However, the lexical network is constructed not only between words but also within a word itself. That is, many words, especially high frequency words, have more than one meaning, and each meaning has certain relationships with the other meanings within the word. There are two categorizations to describe words with multiple meanings: homonymy and polysemy. Homonymy is defined as a word having two or more meanings with no semantic relationship (e.g., bank as an organization that provides various financial services vs. the side of a river), so each meaning of a homonym accidentally shares the spelling and sound with the others. Furthermore, the meanings of homonyms usually do not have the same origin. On the other hand, polysemous words have multiple meanings which have semantic relationships with each other (e.g., have has several meanings such as “to own,” “to experience,” “to eat”). Since homonymy and polysemy have different characteristics, some researchers use the word “sense” to refer to the meanings of polysemy, but not “meaning” (e.g., Foraker & Murphy, 2012 ). In this paper, we use “sense” to indicate the meaning of a polysemous word in order to avoid confusion.
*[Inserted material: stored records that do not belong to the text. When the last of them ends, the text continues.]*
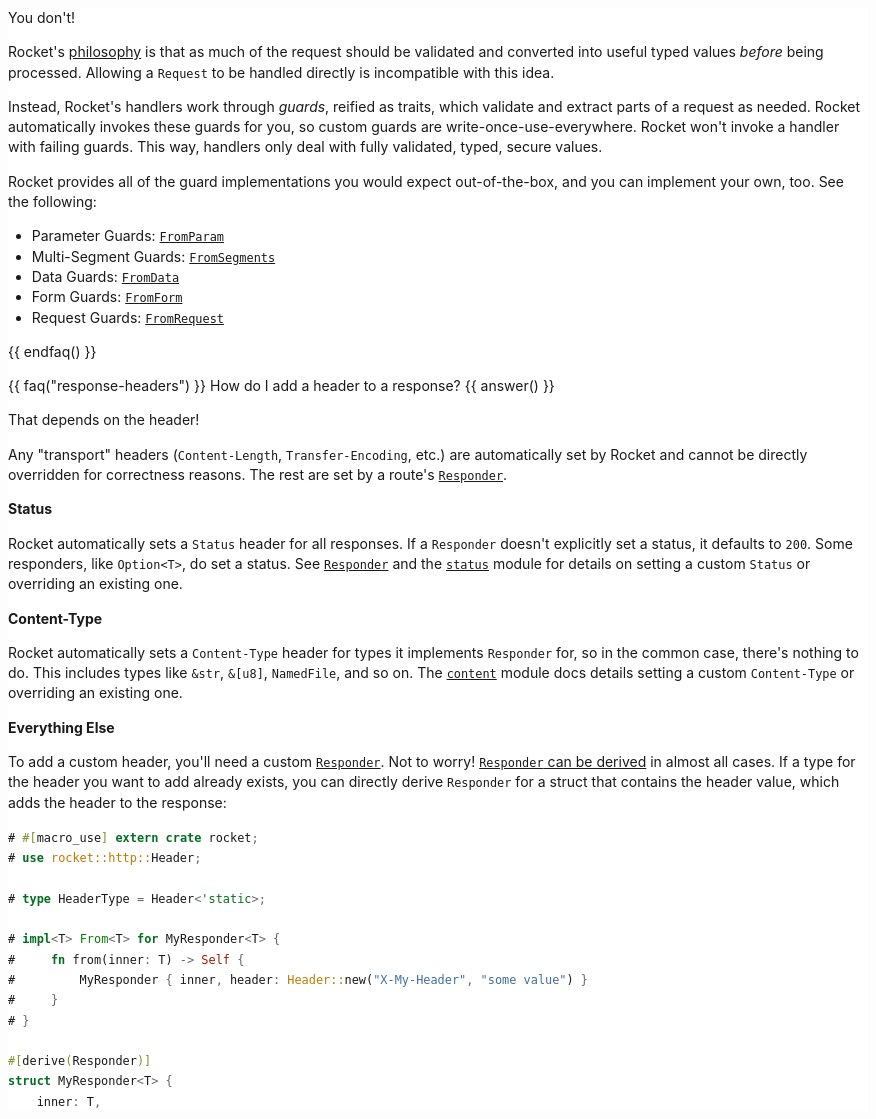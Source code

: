 You don't!

Rocket's [philosophy] is that as much of the request should be validated and
converted into useful typed values _before_ being processed. Allowing a
`Request` to be handled directly is incompatible with this idea.

Instead, Rocket's handlers work through _guards_, reified as traits, which
validate and extract parts of a request as needed. Rocket automatically invokes
these guards for you, so custom guards are write-once-use-everywhere. Rocket
won't invoke a handler with failing guards. This way, handlers only deal with
fully validated, typed, secure values.

Rocket provides all of the guard implementations you would expect
out-of-the-box, and you can implement your own, too. See the following:

  * Parameter Guards: [`FromParam`]
  * Multi-Segment Guards: [`FromSegments`]
  * Data Guards: [`FromData`]
  * Form Guards: [`FromForm`]
  * Request Guards: [`FromRequest`]

[philosophy]: ../introduction/#foreword
[`FromParam`]: @api/v0.5/rocket/request/trait.FromParam.html
[`FromSegments`]: @api/v0.5/rocket/request/trait.FromSegments.html
[`FromData`]: @api/v0.5/rocket/data/trait.FromData.html
[`FromForm`]: @api/v0.5/rocket/form/trait.FromForm.html
[`FromRequest`]: @api/v0.5/rocket/request/trait.FromRequest.html
{{ endfaq() }}

{{ faq("response-headers") }}
How do I add a header to a response?
{{ answer() }}

That depends on the header!

Any "transport" headers (`Content-Length`, `Transfer-Encoding`, etc.) are
automatically set by Rocket and cannot be directly overridden for correctness
reasons. The rest are set by a route's [`Responder`].

**Status**

Rocket automatically sets a `Status` header for all responses. If a `Responder`
doesn't explicitly set a status, it defaults to `200`. Some responders, like
`Option<T>`, do set a status. See [`Responder`] and the [`status`] module for
details on setting a custom `Status` or overriding an existing one.

**Content-Type**

Rocket automatically sets a `Content-Type` header for types it implements
`Responder` for, so in the common case, there's nothing to do. This includes
types like `&str`, `&[u8]`, `NamedFile`, and so on. The [`content`] module docs
details setting a custom `Content-Type` or overriding an existing one.

**Everything Else**

To add a custom header, you'll need a custom [`Responder`]. Not to worry!
[`Responder` can be derived](@api/v0.5/rocket/derive.Responder.html) in almost all
cases. If a type for the header you want to add already exists, you can directly
derive `Responder` for a struct that contains the header value, which adds the
header to the response:

```rust
# #[macro_use] extern crate rocket;
# use rocket::http::Header;

# type HeaderType = Header<'static>;

# impl<T> From<T> for MyResponder<T> {
#     fn from(inner: T) -> Self {
#         MyResponder { inner, header: Header::new("X-My-Header", "some value") }
#     }
# }

#[derive(Responder)]
struct MyResponder<T> {
    inner: T,
```

[comment on the discussion thread]: https://github.com/rwf2/Rocket/discussions/1836
[`rocket_dyn_templates`]: @api/v0.5/rocket_dyn_templates/
[`rocket_db_pools`]: @api/v0.5/rocket_db_pools/
[managed state]: ../state/#managed-state
[request-local state]: ../state/#request-local-state
[Vaultwarden]: https://github.com/dani-garcia/vaultwarden
[Conduit]: https://conduit.rs/
[Rust-Lang.org]: https://www.rust-lang.org/
[Plume]: https://github.com/Plume-org/Plume
[Hagrid]: https://gitlab.com/keys.openpgp.org/hagrid
[SourceGraph Syntax Highlighter]: https://github.com/sourcegraph/sourcegraph/tree/main/docker-images/syntax-highlighter
[Let us know]: https://github.com/rwf2/Rocket/discussions/categories/show-and-tell
[Revolt]: https://github.com/revoltchat/backend
[Server-Sent Events]: @api/v0.5/rocket/response/stream/struct.EventStream.html
[chat example]: @git/v0.5/examples/chat
[managed state]: ../state/#managed-state
[multipart]: https://datatracker.ietf.org/doc/html/rfc7578
[multipart forms]: ../requests/#multipart
[`DataField`]: @api/v0.5/rocket/form/struct.DataField.html
[`TempFile`]: @api/v0.5/rocket/fs/enum.TempFile.html
[`DataField`]: @api/v0.5/rocket/data/struct.Data.html
[`Form`]: @api/v0.5/rocket/form/struct.Form.html
[`Data`]: @api/v0.5/rocket/struct.Data.html
[`Responder`]: @api/v0.5/rocket/response/trait.Responder.html
[`content`]: @api/v0.5/rocket/response/content/index.html
[`status`]: @api/v0.5/rocket/response/status/index.html
[`Header`]: @api/v0.5/rocket/http/struct.Header.html
[`Json`]: @api/v0.5/rocket/serde/json/struct.Json.html
[`Either<A, B>`]: https://docs.rs/either/1/either/enum.Either.html
[derive a custom `Responder`]: @api/v0.5/rocket/derive.Responder.html
[`cargo-watch`]: https://github.com/watchexec/cargo-watch
[`watchexec`]: https://github.com/watchexec/watchexec
[`entr`]: http://eradman.com/entrproject/
[this note]: https://github.com/watchexec/cargo-watch/tree/b75ce2c260874dea480f4accfd46ab28709ec56a#restarting-an-application-only-if-the-buildcheck-succeeds
[`launch()`]: @api/v0.5/rocket/struct.Rocket.html#method.launch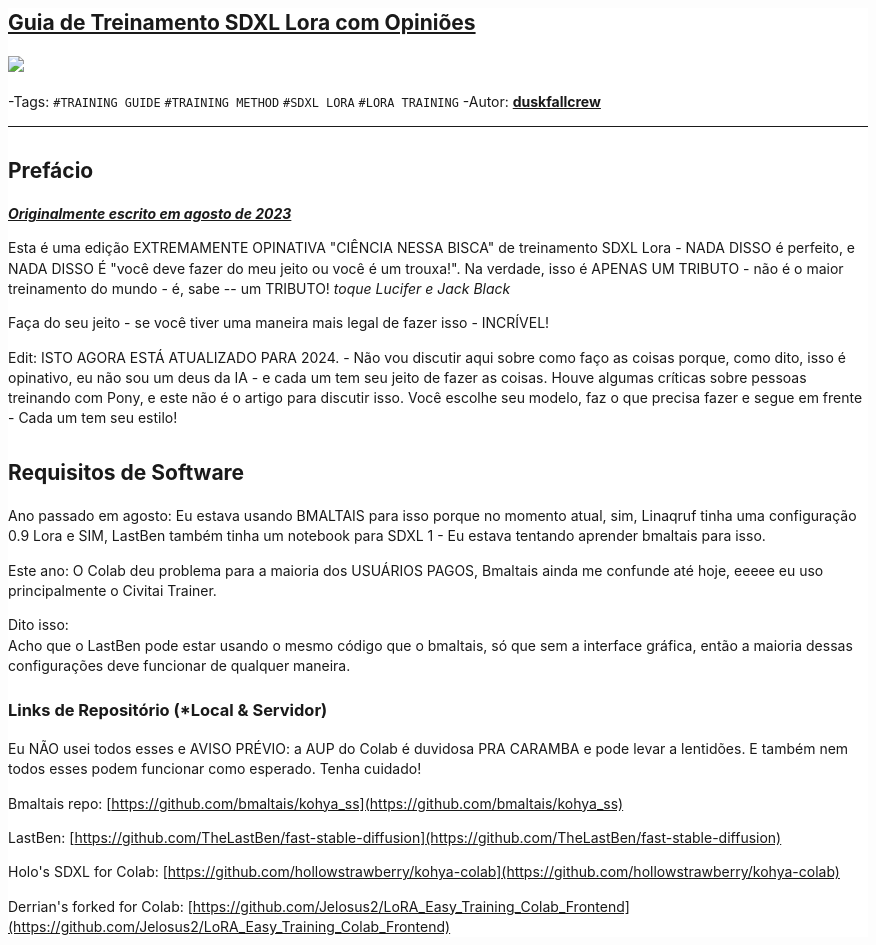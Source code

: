 ## [Guia de Treinamento SDXL Lora com Opiniões](https://civitai.com/articles/1716/opinionated-guide-to-sdxl-lora-training-updated)

![](https://image.civitai.com/xG1nkqKTMzGDvpLrqFT7WA/96848841-fae5-4857-8465-f491bd5eb76c/width=150/58C081EDA1C4772C2AE1B6FB2E3EB5E212D8677A3CD82BFFD3CBA9B9CAC5A5CF.jpeg)

-Tags: `#TRAINING GUIDE` `#TRAINING METHOD` `#SDXL LORA` `#LORA TRAINING`
-Autor: [**duskfallcrew**](https://civitai.com/user/duskfallcrew)

---

## Prefácio

**_<u><span>Originalmente escrito em agosto de 2023</span></u>_**

Esta é uma edição EXTREMAMENTE OPINATIVA "CIÊNCIA NESSA BISCA" de treinamento SDXL Lora - NADA DISSO é perfeito, e NADA DISSO É "você deve fazer do meu jeito ou você é um trouxa!". Na verdade, isso é APENAS UM TRIBUTO - não é o maior treinamento do mundo - é, sabe -- um TRIBUTO! _toque Lucifer e Jack Black_

Faça do seu jeito - se você tiver uma maneira mais legal de fazer isso - INCRÍVEL!

Edit: ISTO AGORA ESTÁ ATUALIZADO PARA 2024. - Não vou discutir aqui sobre como faço as coisas porque, como dito, isso é opinativo, eu não sou um deus da IA - e cada um tem seu jeito de fazer as coisas. Houve algumas críticas sobre pessoas treinando com Pony, e este não é o artigo para discutir isso. Você escolhe seu modelo, faz o que precisa fazer e segue em frente - Cada um tem seu estilo!

## Requisitos de Software

Ano passado em agosto: Eu estava usando BMALTAIS para isso porque no momento atual, sim, Linaqruf tinha uma configuração 0.9 Lora e SIM, LastBen também tinha um notebook para SDXL 1 - Eu estava tentando aprender bmaltais para isso.

Este ano: O Colab deu problema para a maioria dos USUÁRIOS PAGOS, Bmaltais ainda me confunde até hoje, eeeee eu uso principalmente o Civitai Trainer.

Dito isso:  
Acho que o LastBen pode estar usando o mesmo código que o bmaltais, só que sem a interface gráfica, então a maioria dessas configurações deve funcionar de qualquer maneira.

### Links de Repositório (*Local & Servidor)

Eu NÃO usei todos esses e AVISO PRÉVIO: a AUP do Colab é duvidosa PRA CARAMBA e pode levar a lentidões. E também nem todos esses podem funcionar como esperado. Tenha cuidado!

Bmaltais repo: [https://github.com/bmaltais/kohya_ss](https://github.com/bmaltais/kohya_ss)

LastBen: [https://github.com/TheLastBen/fast-stable-diffusion](https://github.com/TheLastBen/fast-stable-diffusion)

Holo's SDXL for Colab: [https://github.com/hollowstrawberry/kohya-colab](https://github.com/hollowstrawberry/kohya-colab)

Derrian's forked for Colab: [https://github.com/Jelosus2/LoRA_Easy_Training_Colab_Frontend](https://github.com/Jelosus2/LoRA_Easy_Training_Colab_Frontend)
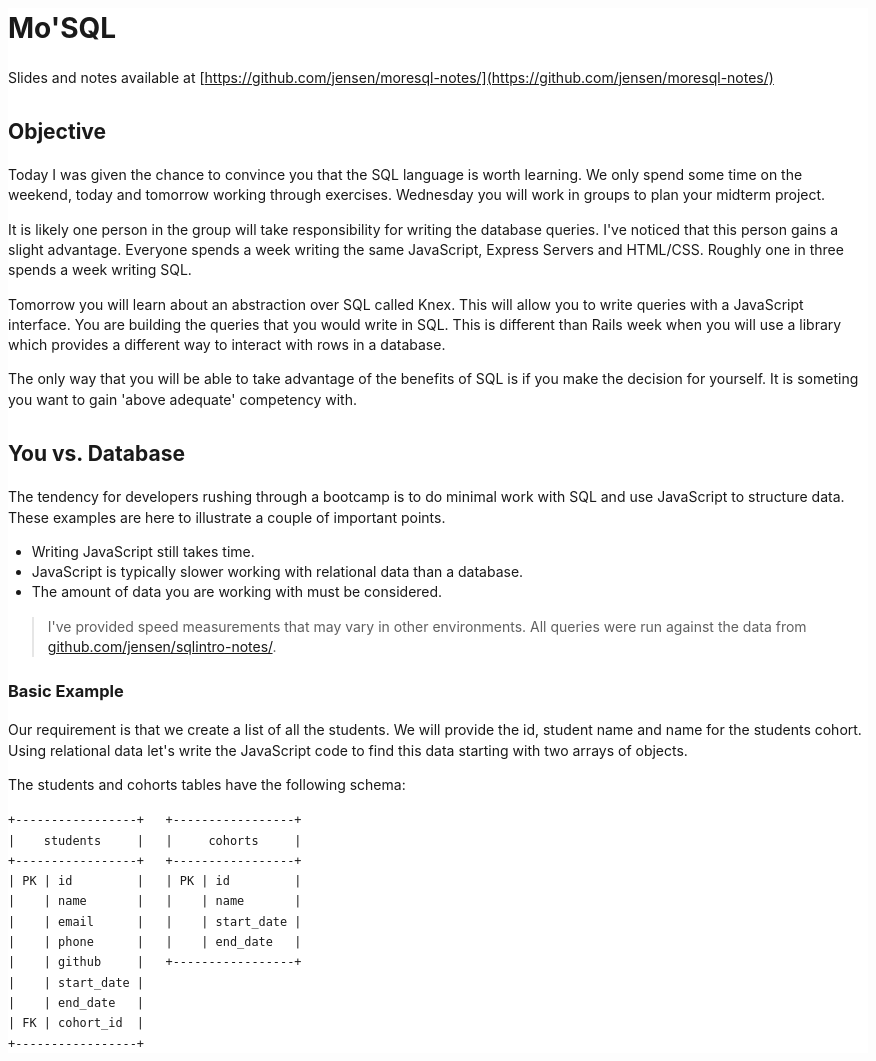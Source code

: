 # Mo'SQL

Slides and notes available at [https://github.com/jensen/moresql-notes/](https://github.com/jensen/moresql-notes/)

## Objective

Today I was given the chance to convince you that the SQL language is worth learning. We only spend some time on the weekend, today and tomorrow working through exercises. Wednesday you will work in groups to plan your midterm project.

It is likely one person in the group will take responsibility for writing the database queries. I've noticed that this person gains a slight advantage. Everyone spends a week writing the same JavaScript, Express Servers and HTML/CSS. Roughly one in three spends a week writing SQL.

Tomorrow you will learn about an abstraction over SQL called Knex. This will allow you to write queries with a JavaScript interface. You are building the queries that you would write in SQL. This is different than Rails week when you will use a library which provides a different way to interact with rows in a database.

The only way that you will be able to take advantage of the benefits of SQL is if you make the decision for yourself. It is someting you want to gain 'above adequate' competency with.

## You vs. Database

The tendency for developers rushing through a bootcamp is to do minimal work with SQL and use JavaScript to structure data. These examples are here to illustrate a couple of important points.

- Writing JavaScript still takes time.
- JavaScript is typically slower working with relational data than a database.
- The amount of data you are working with must be considered.

> I've provided speed measurements that may vary in other environments. All queries were run against the data from [github.com/jensen/sqlintro-notes/](https://github.com/jensen/sqlintro-notes/blob/master/bootcamp/seed.sql).

### Basic Example

Our requirement is that we create a list of all the students. We will provide the id, student name and name for the students cohort. Using relational data let's write the JavaScript code to find this data starting with two arrays of objects.

The students and cohorts tables have the following schema:

```
+-----------------+   +-----------------+
|    students     |   |     cohorts     |
+-----------------+   +-----------------+
| PK | id         |   | PK | id         |
|    | name       |   |    | name       |
|    | email      |   |    | start_date |
|    | phone      |   |    | end_date   |
|    | github     |   +-----------------+
|    | start_date |
|    | end_date   |
| FK | cohort_id  |
+-----------------+
```
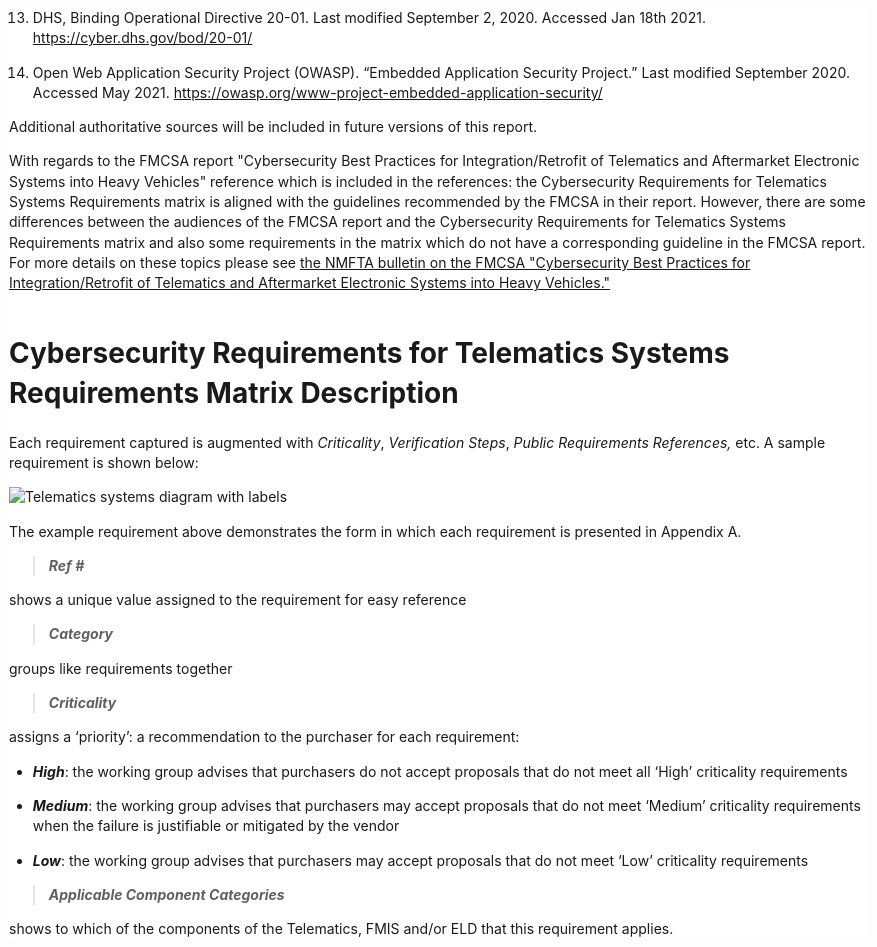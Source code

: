 13. DHS, Binding Operational Directive 20-01. Last modified September 2, 2020. Accessed Jan 18th 2021. https://cyber.dhs.gov/bod/20-01/

14. Open Web Application Security Project (OWASP). “Embedded Application Security Project.” Last modified September 2020. Accessed May 2021. https://owasp.org/www-project-embedded-application-security/ 

Additional authoritative sources will be included in future versions of this report.

With regards to the FMCSA report "Cybersecurity Best Practices for Integration/Retrofit of Telematics and Aftermarket Electronic Systems into Heavy Vehicles" reference which is included in the references: the Cybersecurity Requirements for Telematics Systems Requirements matrix is aligned with the guidelines recommended by the FMCSA in their report. However, there are some differences between the audiences of the FMCSA report and the Cybersecurity Requirements for Telematics Systems Requirements matrix and also some requirements in the matrix which do not have a corresponding guideline in the FMCSA report. For more details on these topics please see [the NMFTA bulletin on the FMCSA "Cybersecurity Best Practices for Integration/Retrofit of Telematics and Aftermarket Electronic Systems into Heavy Vehicles."](http://www.nmfta.org/documents/hvcs/NMFTA%20Bulletin%20on%20FMCSA%20Heavy%20Vehicles%20Telematics%20Cybersecurity%20Best%20Practices%20v1.0.pdf?v=1)

# Cybersecurity Requirements for Telematics Systems Requirements Matrix Description

Each requirement captured is augmented with *Criticality*, *Verification Steps*, *Public Requirements References,* etc. A sample requirement is shown below:

![Telematics systems diagram with labels](https://raw.githubusercontent.com/nmfta-repo/nmfta-telematics_security_requirements/master/media/sample_requirement.png)

The example requirement above demonstrates the form in which each requirement is presented in Appendix A.

> ***Ref \#***

shows a unique value assigned to the requirement for easy reference


> ***Category***

groups like requirements together


> ***Criticality***

assigns a ‘priority’: a recommendation to the purchaser for each requirement:

-   ***High***: the working group advises that purchasers do not accept proposals that do not meet all ‘High’ criticality requirements

-   ***Medium***: the working group advises that purchasers may accept proposals that do not meet ‘Medium’ criticality requirements when the failure is justifiable or mitigated by the vendor

-   ***Low***: the working group advises that purchasers may accept proposals that do not meet ‘Low’ criticality requirements


> ***Applicable Component Categories***

shows to which of the components of the Telematics, FMIS and/or ELD that this requirement applies.
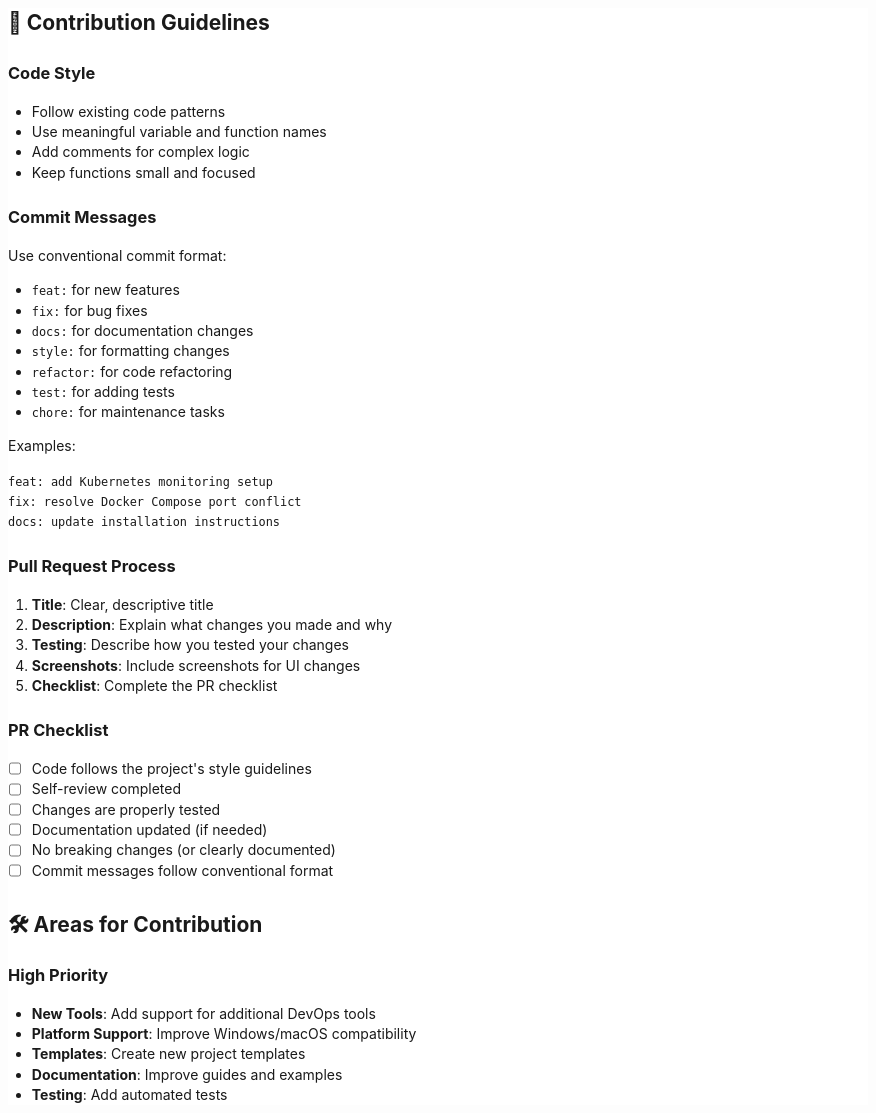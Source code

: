 ## 📝 Contribution Guidelines

### Code Style
- Follow existing code patterns
- Use meaningful variable and function names
- Add comments for complex logic
- Keep functions small and focused

### Commit Messages
Use conventional commit format:
- `feat:` for new features
- `fix:` for bug fixes
- `docs:` for documentation changes
- `style:` for formatting changes
- `refactor:` for code refactoring
- `test:` for adding tests
- `chore:` for maintenance tasks

Examples:
```
feat: add Kubernetes monitoring setup
fix: resolve Docker Compose port conflict
docs: update installation instructions
```

### Pull Request Process
1. **Title**: Clear, descriptive title
2. **Description**: Explain what changes you made and why
3. **Testing**: Describe how you tested your changes
4. **Screenshots**: Include screenshots for UI changes
5. **Checklist**: Complete the PR checklist

### PR Checklist
- [ ] Code follows the project's style guidelines
- [ ] Self-review completed
- [ ] Changes are properly tested
- [ ] Documentation updated (if needed)
- [ ] No breaking changes (or clearly documented)
- [ ] Commit messages follow conventional format

## 🛠️ Areas for Contribution

### High Priority
- **New Tools**: Add support for additional DevOps tools
- **Platform Support**: Improve Windows/macOS compatibility
- **Templates**: Create new project templates
- **Documentation**: Improve guides and examples
- **Testing**: Add automated tests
Just as there is a clear difference between homonymy and polysemy, as shown above, the structures of these two types of word are thought to be different in our mental lexicon. For instance, L1 users responded faster to polysemy than homonymy in a lexical decision task (Rodd, Gaskell, & Marslen-Wilson, 2002) . Furthermore, in a lexical decision task conducted in the participants’ L1, they also responded faster to polysemous words than to words with a single meaning (Klepousniotou, 2002) . From these results, we can hypothesize that the structure of polysemy in the L1 mental lexicon is somewhat different from both homonymy and words with only one meaning.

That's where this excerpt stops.